### REQUIREMENT
Only an exact, complete copy of the listing will serve as the answer.

### RECORDS TO PROCESS

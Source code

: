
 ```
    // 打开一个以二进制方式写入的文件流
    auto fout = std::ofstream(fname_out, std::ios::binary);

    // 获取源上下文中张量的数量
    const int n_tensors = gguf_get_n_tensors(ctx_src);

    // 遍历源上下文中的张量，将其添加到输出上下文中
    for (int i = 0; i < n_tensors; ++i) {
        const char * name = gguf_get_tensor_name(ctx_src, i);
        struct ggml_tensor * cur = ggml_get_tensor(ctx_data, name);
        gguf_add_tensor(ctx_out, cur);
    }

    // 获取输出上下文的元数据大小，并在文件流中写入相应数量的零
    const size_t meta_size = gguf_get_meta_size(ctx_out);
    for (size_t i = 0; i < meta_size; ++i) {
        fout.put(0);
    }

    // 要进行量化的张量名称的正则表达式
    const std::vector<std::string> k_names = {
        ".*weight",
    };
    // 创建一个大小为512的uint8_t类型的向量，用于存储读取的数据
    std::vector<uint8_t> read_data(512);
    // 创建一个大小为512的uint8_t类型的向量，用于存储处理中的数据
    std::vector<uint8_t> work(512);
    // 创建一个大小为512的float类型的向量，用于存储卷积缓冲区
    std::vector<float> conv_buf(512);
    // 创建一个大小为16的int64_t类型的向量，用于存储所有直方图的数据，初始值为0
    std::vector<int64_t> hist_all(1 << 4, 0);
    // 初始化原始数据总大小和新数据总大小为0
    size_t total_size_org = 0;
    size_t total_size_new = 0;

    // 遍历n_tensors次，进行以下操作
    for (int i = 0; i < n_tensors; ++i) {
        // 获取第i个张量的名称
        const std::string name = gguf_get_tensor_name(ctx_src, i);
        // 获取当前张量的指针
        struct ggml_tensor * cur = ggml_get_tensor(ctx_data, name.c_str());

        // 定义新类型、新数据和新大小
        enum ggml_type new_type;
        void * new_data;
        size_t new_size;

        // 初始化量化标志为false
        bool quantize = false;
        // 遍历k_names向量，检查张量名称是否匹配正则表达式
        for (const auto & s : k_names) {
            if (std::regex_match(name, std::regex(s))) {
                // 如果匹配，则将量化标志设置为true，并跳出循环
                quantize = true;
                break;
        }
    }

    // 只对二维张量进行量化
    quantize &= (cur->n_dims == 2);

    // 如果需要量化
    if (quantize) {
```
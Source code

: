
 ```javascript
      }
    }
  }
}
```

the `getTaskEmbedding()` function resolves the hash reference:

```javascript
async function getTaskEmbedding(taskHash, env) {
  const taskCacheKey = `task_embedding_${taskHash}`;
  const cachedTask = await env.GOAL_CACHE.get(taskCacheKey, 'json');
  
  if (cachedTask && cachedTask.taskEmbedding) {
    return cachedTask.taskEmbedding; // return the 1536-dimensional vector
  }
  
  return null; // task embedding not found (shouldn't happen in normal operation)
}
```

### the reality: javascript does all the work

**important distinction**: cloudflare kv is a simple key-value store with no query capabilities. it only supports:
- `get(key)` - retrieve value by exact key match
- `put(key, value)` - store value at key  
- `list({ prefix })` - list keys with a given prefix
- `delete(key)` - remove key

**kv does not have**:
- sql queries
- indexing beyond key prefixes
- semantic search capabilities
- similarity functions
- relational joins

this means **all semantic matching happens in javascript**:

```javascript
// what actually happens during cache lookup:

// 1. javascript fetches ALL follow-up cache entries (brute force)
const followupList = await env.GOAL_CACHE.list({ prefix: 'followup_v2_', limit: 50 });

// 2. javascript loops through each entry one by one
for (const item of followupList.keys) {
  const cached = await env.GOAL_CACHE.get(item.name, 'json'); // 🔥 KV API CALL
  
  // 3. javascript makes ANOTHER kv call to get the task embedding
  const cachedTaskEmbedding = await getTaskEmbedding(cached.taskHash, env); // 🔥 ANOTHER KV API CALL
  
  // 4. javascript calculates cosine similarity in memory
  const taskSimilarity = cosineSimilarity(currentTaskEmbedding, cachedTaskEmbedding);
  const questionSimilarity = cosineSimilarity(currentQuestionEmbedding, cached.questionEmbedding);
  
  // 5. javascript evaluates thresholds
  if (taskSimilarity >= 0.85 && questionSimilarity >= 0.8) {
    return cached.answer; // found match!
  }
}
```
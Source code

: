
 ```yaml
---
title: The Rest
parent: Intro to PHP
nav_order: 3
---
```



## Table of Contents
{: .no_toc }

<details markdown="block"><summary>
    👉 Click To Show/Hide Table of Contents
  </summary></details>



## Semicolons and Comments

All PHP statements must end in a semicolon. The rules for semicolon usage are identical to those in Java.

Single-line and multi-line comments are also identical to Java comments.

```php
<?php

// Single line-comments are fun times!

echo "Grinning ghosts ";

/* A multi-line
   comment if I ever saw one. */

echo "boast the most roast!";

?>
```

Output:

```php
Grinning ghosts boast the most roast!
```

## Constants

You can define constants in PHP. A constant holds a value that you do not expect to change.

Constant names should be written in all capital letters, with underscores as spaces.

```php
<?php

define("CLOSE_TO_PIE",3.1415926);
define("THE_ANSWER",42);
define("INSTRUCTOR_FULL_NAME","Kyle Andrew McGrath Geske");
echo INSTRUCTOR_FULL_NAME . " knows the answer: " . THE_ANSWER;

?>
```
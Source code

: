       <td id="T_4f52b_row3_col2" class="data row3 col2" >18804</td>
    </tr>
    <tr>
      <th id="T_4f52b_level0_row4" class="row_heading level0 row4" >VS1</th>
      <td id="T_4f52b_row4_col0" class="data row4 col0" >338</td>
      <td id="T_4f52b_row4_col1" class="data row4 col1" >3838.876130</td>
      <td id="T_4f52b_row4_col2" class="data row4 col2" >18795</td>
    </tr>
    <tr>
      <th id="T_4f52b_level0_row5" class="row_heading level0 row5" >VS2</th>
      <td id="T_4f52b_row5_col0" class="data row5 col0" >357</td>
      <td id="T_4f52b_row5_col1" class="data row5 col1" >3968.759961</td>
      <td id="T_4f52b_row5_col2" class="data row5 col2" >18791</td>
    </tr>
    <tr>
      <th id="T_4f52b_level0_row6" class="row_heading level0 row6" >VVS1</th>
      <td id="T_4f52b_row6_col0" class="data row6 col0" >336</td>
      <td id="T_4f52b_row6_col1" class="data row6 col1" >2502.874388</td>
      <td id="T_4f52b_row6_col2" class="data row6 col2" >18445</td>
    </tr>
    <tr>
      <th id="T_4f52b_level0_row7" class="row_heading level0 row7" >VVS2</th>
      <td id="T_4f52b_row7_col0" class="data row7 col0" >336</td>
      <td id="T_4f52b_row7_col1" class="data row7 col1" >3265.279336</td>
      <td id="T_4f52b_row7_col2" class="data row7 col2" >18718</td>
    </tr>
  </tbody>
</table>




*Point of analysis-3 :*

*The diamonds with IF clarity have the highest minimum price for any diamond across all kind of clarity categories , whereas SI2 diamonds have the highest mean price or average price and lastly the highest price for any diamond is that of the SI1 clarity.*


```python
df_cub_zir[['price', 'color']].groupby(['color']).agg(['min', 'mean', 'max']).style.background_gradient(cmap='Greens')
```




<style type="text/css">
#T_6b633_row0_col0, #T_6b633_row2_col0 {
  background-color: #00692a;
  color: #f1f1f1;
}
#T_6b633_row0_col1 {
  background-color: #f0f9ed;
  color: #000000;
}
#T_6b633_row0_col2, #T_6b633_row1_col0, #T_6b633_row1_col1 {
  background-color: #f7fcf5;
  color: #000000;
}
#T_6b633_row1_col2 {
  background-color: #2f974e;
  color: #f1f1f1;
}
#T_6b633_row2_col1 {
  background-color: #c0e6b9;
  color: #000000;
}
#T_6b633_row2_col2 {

### TASK ANSWER
Source code

:
 ```
    // 打开一个以二进制方式写入的文件流
    auto fout = std::ofstream(fname_out, std::ios::binary);

    // 获取源上下文中张量的数量
    const int n_tensors = gguf_get_n_tensors(ctx_src);

    // 遍历源上下文中的张量，将其添加到输出上下文中
    for (int i = 0; i < n_tensors; ++i) {
        const char * name = gguf_get_tensor_name(ctx_src, i);
        struct ggml_tensor * cur = ggml_get_tensor(ctx_data, name);
        gguf_add_tensor(ctx_out, cur);
    }

    // 获取输出上下文的元数据大小，并在文件流中写入相应数量的零
    const size_t meta_size = gguf_get_meta_size(ctx_out);
    for (size_t i = 0; i < meta_size; ++i) {
        fout.put(0);
    }

    // 要进行量化的张量名称的正则表达式
    const std::vector<std::string> k_names = {
        ".*weight",
    };
    // 创建一个大小为512的uint8_t类型的向量，用于存储读取的数据
    std::vector<uint8_t> read_data(512);
    // 创建一个大小为512的uint8_t类型的向量，用于存储处理中的数据
    std::vector<uint8_t> work(512);
    // 创建一个大小为512的float类型的向量，用于存储卷积缓冲区
    std::vector<float> conv_buf(512);
    // 创建一个大小为16的int64_t类型的向量，用于存储所有直方图的数据，初始值为0
    std::vector<int64_t> hist_all(1 << 4, 0);
    // 初始化原始数据总大小和新数据总大小为0
    size_t total_size_org = 0;
    size_t total_size_new = 0;

    // 遍历n_tensors次，进行以下操作
    for (int i = 0; i < n_tensors; ++i) {
        // 获取第i个张量的名称
        const std::string name = gguf_get_tensor_name(ctx_src, i);
        // 获取当前张量的指针
        struct ggml_tensor * cur = ggml_get_tensor(ctx_data, name.c_str());

        // 定义新类型、新数据和新大小
        enum ggml_type new_type;
        void * new_data;
        size_t new_size;

        // 初始化量化标志为false
        bool quantize = false;
        // 遍历k_names向量，检查张量名称是否匹配正则表达式
        for (const auto & s : k_names) {
            if (std::regex_match(name, std::regex(s))) {
                // 如果匹配，则将量化标志设置为true，并跳出循环
                quantize = true;
                break;
        }
    }

    // 只对二维张量进行量化
    quantize &= (cur->n_dims == 2);

    // 如果需要量化
    if (quantize) {
```
Source code

:
 ```javascript
      }
    }
  }
}
```

the `getTaskEmbedding()` function resolves the hash reference:

```javascript
async function getTaskEmbedding(taskHash, env) {
  const taskCacheKey = `task_embedding_${taskHash}`;
  const cachedTask = await env.GOAL_CACHE.get(taskCacheKey, 'json');
  
  if (cachedTask && cachedTask.taskEmbedding) {
    return cachedTask.taskEmbedding; // return the 1536-dimensional vector
  }
  
  return null; // task embedding not found (shouldn't happen in normal operation)
}
```

### the reality: javascript does all the work

**important distinction**: cloudflare kv is a simple key-value store with no query capabilities. it only supports:
- `get(key)` - retrieve value by exact key match
- `put(key, value)` - store value at key  
- `list({ prefix })` - list keys with a given prefix
- `delete(key)` - remove key

**kv does not have**:
- sql queries
- indexing beyond key prefixes
- semantic search capabilities
- similarity functions
- relational joins

this means **all semantic matching happens in javascript**:

```javascript
// what actually happens during cache lookup:

// 1. javascript fetches ALL follow-up cache entries (brute force)
const followupList = await env.GOAL_CACHE.list({ prefix: 'followup_v2_', limit: 50 });

// 2. javascript loops through each entry one by one
for (const item of followupList.keys) {
  const cached = await env.GOAL_CACHE.get(item.name, 'json'); // 🔥 KV API CALL
  
  // 3. javascript makes ANOTHER kv call to get the task embedding
  const cachedTaskEmbedding = await getTaskEmbedding(cached.taskHash, env); // 🔥 ANOTHER KV API CALL
  
  // 4. javascript calculates cosine similarity in memory
  const taskSimilarity = cosineSimilarity(currentTaskEmbedding, cachedTaskEmbedding);
  const questionSimilarity = cosineSimilarity(currentQuestionEmbedding, cached.questionEmbedding);
  
  // 5. javascript evaluates thresholds
  if (taskSimilarity >= 0.85 && questionSimilarity >= 0.8) {
    return cached.answer; // found match!
  }
}
```
Source code

:
 ```yaml
---
title: The Rest
parent: Intro to PHP
nav_order: 3
---
```



## Table of Contents
{: .no_toc }

<details markdown="block"><summary>
    👉 Click To Show/Hide Table of Contents
  </summary></details>



## Semicolons and Comments

All PHP statements must end in a semicolon. The rules for semicolon usage are identical to those in Java.

Single-line and multi-line comments are also identical to Java comments.

```php
<?php

// Single line-comments are fun times!

echo "Grinning ghosts ";

/* A multi-line
   comment if I ever saw one. */

echo "boast the most roast!";

?>
```

Output:

```php
Grinning ghosts boast the most roast!
```

## Constants

You can define constants in PHP. A constant holds a value that you do not expect to change.

Constant names should be written in all capital letters, with underscores as spaces.

```php
<?php

define("CLOSE_TO_PIE",3.1415926);
define("THE_ANSWER",42);
define("INSTRUCTOR_FULL_NAME","Kyle Andrew McGrath Geske");
echo INSTRUCTOR_FULL_NAME . " knows the answer: " . THE_ANSWER;

?>
```
Source code

:       <td id="T_4f52b_row3_col2" class="data row3 col2" >18804</td>
    </tr>
    <tr>
      <th id="T_4f52b_level0_row4" class="row_heading level0 row4" >VS1</th>
      <td id="T_4f52b_row4_col0" class="data row4 col0" >338</td>
      <td id="T_4f52b_row4_col1" class="data row4 col1" >3838.876130</td>
      <td id="T_4f52b_row4_col2" class="data row4 col2" >18795</td>
    </tr>
    <tr>
      <th id="T_4f52b_level0_row5" class="row_heading level0 row5" >VS2</th>
      <td id="T_4f52b_row5_col0" class="data row5 col0" >357</td>
      <td id="T_4f52b_row5_col1" class="data row5 col1" >3968.759961</td>
      <td id="T_4f52b_row5_col2" class="data row5 col2" >18791</td>
    </tr>
    <tr>
      <th id="T_4f52b_level0_row6" class="row_heading level0 row6" >VVS1</th>
      <td id="T_4f52b_row6_col0" class="data row6 col0" >336</td>
      <td id="T_4f52b_row6_col1" class="data row6 col1" >2502.874388</td>
      <td id="T_4f52b_row6_col2" class="data row6 col2" >18445</td>
    </tr>
    <tr>
      <th id="T_4f52b_level0_row7" class="row_heading level0 row7" >VVS2</th>
      <td id="T_4f52b_row7_col0" class="data row7 col0" >336</td>
      <td id="T_4f52b_row7_col1" class="data row7 col1" >3265.279336</td>
      <td id="T_4f52b_row7_col2" class="data row7 col2" >18718</td>
    </tr>
  </tbody>
</table>




*Point of analysis-3 :*

*The diamonds with IF clarity have the highest minimum price for any diamond across all kind of clarity categories , whereas SI2 diamonds have the highest mean price or average price and lastly the highest price for any diamond is that of the SI1 clarity.*


```python
df_cub_zir[['price', 'color']].groupby(['color']).agg(['min', 'mean', 'max']).style.background_gradient(cmap='Greens')
```




<style type="text/css">
#T_6b633_row0_col0, #T_6b633_row2_col0 {
  background-color: #00692a;
  color: #f1f1f1;
}
#T_6b633_row0_col1 {
  background-color: #f0f9ed;
  color: #000000;
}
#T_6b633_row0_col2, #T_6b633_row1_col0, #T_6b633_row1_col1 {
  background-color: #f7fcf5;
  color: #000000;
}
#T_6b633_row1_col2 {
  background-color: #2f974e;
  color: #f1f1f1;
}
#T_6b633_row2_col1 {
  background-color: #c0e6b9;
  color: #000000;
}
#T_6b633_row2_col2 {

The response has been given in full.